"Accuracy" is not a property of a test itself. Accuracy is a property of the test AND the group of people the test is applied to.

Claimed Accuracy

This web site gives the opinions of Dr. Greg Kane. Everything you read here is expressed only as my personal opinion.


Decision analyses found that officers’ estimates of whether a motorist’s BAC was above or below 0.08 or 0.04 percent were extremely accurate. Estimates at the 0.08 level were accurate in 91 percent of the cases...

Validation Of The Standardized Field Sobriety Test Battery At BACs Below 0. 10 Percent Final Report Stuster and Burns,1998, pg. iii

Fundamental claim, fundamental trick
THE GOVERNMENT'S fundamental claim about FSTs is that if you know a person's Field Sobriety Test score you know their Blood Alcohol Concentration. The National Highway Transportation Safety Administration has paid for several "validation" studies claiming to discover that officers "using" FSTs are "extremely accurate"—about 90% accurate—at identifying driver's with high BACs.
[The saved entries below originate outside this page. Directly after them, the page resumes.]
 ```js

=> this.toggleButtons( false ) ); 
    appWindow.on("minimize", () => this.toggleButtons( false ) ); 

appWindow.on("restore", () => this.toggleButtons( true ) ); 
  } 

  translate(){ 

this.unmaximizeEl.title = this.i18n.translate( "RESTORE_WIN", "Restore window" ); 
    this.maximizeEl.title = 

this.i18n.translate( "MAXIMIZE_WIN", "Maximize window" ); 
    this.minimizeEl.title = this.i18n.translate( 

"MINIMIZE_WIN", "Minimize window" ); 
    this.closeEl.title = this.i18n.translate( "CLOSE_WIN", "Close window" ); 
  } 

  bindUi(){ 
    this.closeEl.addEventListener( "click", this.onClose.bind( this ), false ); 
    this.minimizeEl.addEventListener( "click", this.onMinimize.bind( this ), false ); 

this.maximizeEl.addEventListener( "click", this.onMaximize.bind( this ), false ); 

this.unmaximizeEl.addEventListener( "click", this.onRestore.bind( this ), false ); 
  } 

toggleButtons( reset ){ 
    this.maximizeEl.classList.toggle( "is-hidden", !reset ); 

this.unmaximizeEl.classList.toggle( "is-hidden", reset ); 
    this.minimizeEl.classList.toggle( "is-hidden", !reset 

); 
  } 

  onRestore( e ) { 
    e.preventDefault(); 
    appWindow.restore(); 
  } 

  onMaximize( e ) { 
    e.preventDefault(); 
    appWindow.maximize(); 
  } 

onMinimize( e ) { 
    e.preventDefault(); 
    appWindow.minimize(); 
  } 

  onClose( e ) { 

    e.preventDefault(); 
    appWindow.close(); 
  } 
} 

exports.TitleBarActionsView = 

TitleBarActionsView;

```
These studies generally measure police officers' "arrest accuracy." What the NHTSA doesn't let on is, the "arrest accuracy" statistic is open to manipulation. Simply by manipulating the group of drivers you choose to “study,” you can set up your "validation" study beforehand so it is certain to “discover” whatever arrest accuracy you’ve been paid to validate. This page shows you how it can be done. A popup explains the science.
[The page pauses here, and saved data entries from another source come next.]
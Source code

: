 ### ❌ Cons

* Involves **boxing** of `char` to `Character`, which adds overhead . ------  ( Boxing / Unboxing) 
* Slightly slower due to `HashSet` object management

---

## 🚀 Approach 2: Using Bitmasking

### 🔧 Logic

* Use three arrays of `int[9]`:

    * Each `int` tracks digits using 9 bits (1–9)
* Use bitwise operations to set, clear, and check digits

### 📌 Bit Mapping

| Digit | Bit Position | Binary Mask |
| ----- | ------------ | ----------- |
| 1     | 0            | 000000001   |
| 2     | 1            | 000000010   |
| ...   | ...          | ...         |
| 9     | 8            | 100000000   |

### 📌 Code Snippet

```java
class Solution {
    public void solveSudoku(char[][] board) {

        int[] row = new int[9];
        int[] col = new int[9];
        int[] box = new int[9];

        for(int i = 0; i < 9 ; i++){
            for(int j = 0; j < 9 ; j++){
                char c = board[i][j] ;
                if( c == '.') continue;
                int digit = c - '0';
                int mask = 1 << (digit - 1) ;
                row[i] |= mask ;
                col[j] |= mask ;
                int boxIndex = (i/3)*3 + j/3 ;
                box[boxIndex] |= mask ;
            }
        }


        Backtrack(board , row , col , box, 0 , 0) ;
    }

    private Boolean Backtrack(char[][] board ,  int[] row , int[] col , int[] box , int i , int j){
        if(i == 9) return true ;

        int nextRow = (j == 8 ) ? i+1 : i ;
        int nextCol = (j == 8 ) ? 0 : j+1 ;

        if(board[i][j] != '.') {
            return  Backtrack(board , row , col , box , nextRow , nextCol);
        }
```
How to “discover” whatever accuracy you’re being paid to discover

This example uses actual government data for the Walk And Turn test. I'd rather use published data for the FST itself. I can't. The government keeps FST data secret.

When one test (Walk And Turn) acts as a stand-in for a second, gold standard test (Blood Alcohol Concentration), scientists summarize the stand-in's performance with 2 x 2 boxes like the ones here. (Scientists call these things contingency tables. NHTSA contractors call them decision matrices.) Gray squares sum each row and column. Percentages keep track of various accuracies.

 

The four squares in a matrix tally a validation study’s results. Every driver in a validation study goes in one of the four squares, depending on their combination of BAC and WAT results. BAC results are separated by row. Drivers with BACs above the legal limit go in the top row. Drivers with BACs less than the legal limit go in the bottom row. Which column a driver goes in depends on whether the WAT said to release or arrest them.

This first matrix gives the Walk And Turn test’s performance in an imaginary validation study of 120 drivers. The study is imaginary, but the outcomes are real—calculated according to accuracies reported in the San Diego FST validation study (Stuster and Burns, 1998, pg 21, fig 5). The San Diego study found that on impaired drivers, the WAT test got the correct answer 98% of the time. On innocent drivers WAT was correct 47% of the time; let's pretend the WAT is more accurate than it really is, and round that up to 50%.

Impaired
One hundred drivers were impaired, 2 were wrongly released, 98 were correctly arrested. The accuracy of the WAT on impaired drivers is 98%.

Innocent
Twenty innocent drivers were tested, 10 were correctly released, 10 were wrongly arrested. The accuracy of the WAT on innocent drivers is 50%.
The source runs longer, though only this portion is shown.